Secondary analyses (including missing data)
Secondary outcomes were analyzed using Fisher’s exact test, also, with no adjustment for multiple comparisons. Those outcomes were also subject to tipping point analysis of missing outcome data.
Sub-group analyses
The primary and secondary endpoints were analyzed among planned sizable sub-groups using Fisher’s exact test with no adjustment for multiple comparisons.
Adverse events
PRO-CTCAE questions vary in format to either recording the presence or absence of symptoms, or to grading the frequency, severity, and interference in activities of daily living of symptoms. Severity is graded as 0 = None, 1 = Mild, 2 = Moderate, 3 = Severe, 4 = Very Severe. Frequency is graded as 0 = Never, 1 = Rarely, 2 = Occasionally, 3 = Frequently, 4 = Almost constantly. Interference is graded as 1 = Not at all, 2 = A little bit, 3 = Somewhat, 4 = Quite a bit, 5 = Very much. Presence is graded as 0 = No, 1 = Yes 54.

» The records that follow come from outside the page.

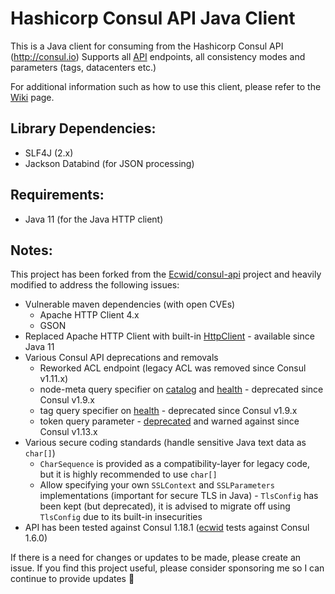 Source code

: Hashicorp Consul API Java Client
================================
This is a Java client for consuming from the Hashicorp Consul API (http://consul.io)
Supports all [API](https://developer.hashicorp.com/consul/api-docs) endpoints, all consistency modes and parameters (tags, datacenters etc.)

For additional information such as how to use this client, please refer to the [Wiki](https://github.com/jon5477/consul-api/wiki) page.

Library Dependencies:
---------------------
- SLF4J (2.x)
- Jackson Databind (for JSON processing)

Requirements:
-------------
- Java 11 (for the Java HTTP client)

Notes:
------
This project has been forked from the [Ecwid/consul-api](https://github.com/Ecwid/consul-api) project and heavily modified to address the following issues:
- Vulnerable maven dependencies (with open CVEs)
  - Apache HTTP Client 4.x
  - GSON
- Replaced Apache HTTP Client with built-in [HttpClient](https://openjdk.org/groups/net/httpclient/intro.html) - available since Java 11
- Various Consul API deprecations and removals
  - Reworked ACL endpoint (legacy ACL was removed since Consul v1.11.x)
  - node-meta query specifier on [catalog](https://developer.hashicorp.com/consul/api-docs/catalog#node-meta) and [health](https://developer.hashicorp.com/consul/api-docs/health#node-meta-1) - deprecated since Consul v1.9.x
  - tag query specifier on [health](https://developer.hashicorp.com/consul/api-docs/health#tag) - deprecated since Consul v1.9.x
  - token query parameter - [deprecated](https://developer.hashicorp.com/consul/api-docs/v1.13.x/api-structure) and warned against since Consul v1.13.x
- Various secure coding standards (handle sensitive Java text data as `char[]`)
  - `CharSequence` is provided as a compatibility-layer for legacy code, but it is highly recommended to use `char[]`
  - Allow specifying your own `SSLContext` and `SSLParameters` implementations (important for secure TLS in Java) - `TlsConfig` has been kept (but deprecated), it is advised to migrate off using `TlsConfig` due to its built-in insecurities
- API has been tested against Consul 1.18.1 ([ecwid](https://github.com/Ecwid/consul-api/blob/232550b44e122f42446876835946baf2de333f53/src/test/java/com/ecwid/consul/ConsulTestConstants.java#L5) tests against Consul 1.6.0)

If there is a need for changes or updates to be made, please create an issue. If you find this project useful, please consider sponsoring me so I can continue to provide updates 🙏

Participants were asked about symptoms a) at enrollment (current symptoms), b) in a daily diary during 15 days of treatment (symptoms today), and c) on days 1, 8, 15, and 21 of the study (over the past 7 days). For questions about presence of a symptom, prevalence was compared using Fisher’s exact test. For questions about severity, frequency, or interference with activities of daily living (ADL), the proportion who answered 1+ and the proportion who answered 3+ were compared using Fisher’s exact test. Responses at enrollment or on day 1 of the study were used to characterize differences between study groups at baseline. Responses on days 2-21 were used to characterize differences in effects of placebo vs. resveratrol.